Stenson, a Swede who has become such a stalwart of European golf, has won the Dubai and Doha legs of the Desert Swing and believes his game is ideally suited to conditions in the Middle East. He is aiming to capitalise on that "local knowledge" as he sets his sights on the lucrative $2m first prize that goes to the inaugural winner of the richest tournament in the game. He is aware, however, of the need to earn his place at that Jumeirah showpiece by proving himself to be one of the best 60 golfers on the Tour, starting in today's opening event of the season - the HSBC Champions tournament in Shanghai.
Ranked 10th in the world, that should be no problem for Stenson, but he warned: "The greater financial rewards that the Race to Dubai is offering will bring greater competition and make it harder for all of us to qualify for the final. "I am looking forward to the start of the Race and trying to accumulate the points I need to earn my place. I have had great success in this part of the world and I am eager for more."

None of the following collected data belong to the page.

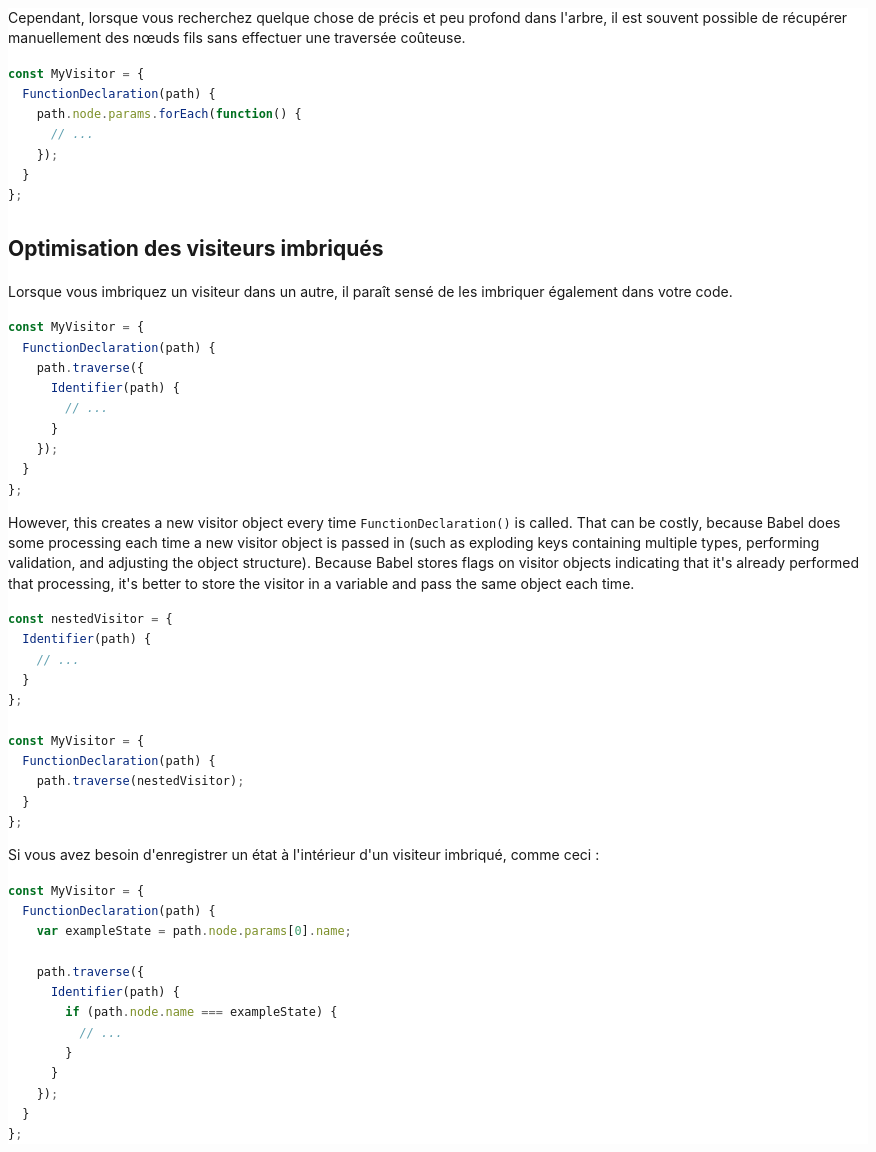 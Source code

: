 Cependant, lorsque vous recherchez quelque chose de précis et peu profond dans l'arbre, il est souvent possible de récupérer manuellement des nœuds fils sans effectuer une traversée coûteuse.

```js
const MyVisitor = {
  FunctionDeclaration(path) {
    path.node.params.forEach(function() {
      // ...
    });
  }
};
```

## <a id="toc-optimizing-nested-visitors"></a>Optimisation des visiteurs imbriqués

Lorsque vous imbriquez un visiteur dans un autre, il paraît sensé de les imbriquer également dans votre code.

```js
const MyVisitor = {
  FunctionDeclaration(path) {
    path.traverse({
      Identifier(path) {
        // ...
      }
    });
  }
};
```

However, this creates a new visitor object every time `FunctionDeclaration()` is called. That can be costly, because Babel does some processing each time a new visitor object is passed in (such as exploding keys containing multiple types, performing validation, and adjusting the object structure). Because Babel stores flags on visitor objects indicating that it's already performed that processing, it's better to store the visitor in a variable and pass the same object each time.

```js
const nestedVisitor = {
  Identifier(path) {
    // ...
  }
};

const MyVisitor = {
  FunctionDeclaration(path) {
    path.traverse(nestedVisitor);
  }
};
```

Si vous avez besoin d'enregistrer un état à l'intérieur d'un visiteur imbriqué, comme ceci :

```js
const MyVisitor = {
  FunctionDeclaration(path) {
    var exampleState = path.node.params[0].name;

    path.traverse({
      Identifier(path) {
        if (path.node.name === exampleState) {
          // ...
        }
      }
    });
  }
};
```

One lucky player who appears in at least 12 events on the European Tour over the next 12 months is guaranteed the jackpot payday at the end of next year and Stenson maintained that he has as much chance of anybody of claiming that bounty. He said: "I am fifth in the Order of Merit this year. I have been eight, six and four in recent years and I'm looking to get to the top one day." Stenson differs with his Ryder Cup teammate Sergio Garcia on the major talking point that the Race For Dubai has created.
Garcia believes the bigger purses will attract more Americans to Europe but Stenson said: "I haven't heard too much about that. I have heard the speculation and rumours that there may be a few more Americans fighting for the title and big money but have not yet got any firm evidence." His own commitment to the European Tour is as strong as ever after he decided to let his membership of the US Tour lapse.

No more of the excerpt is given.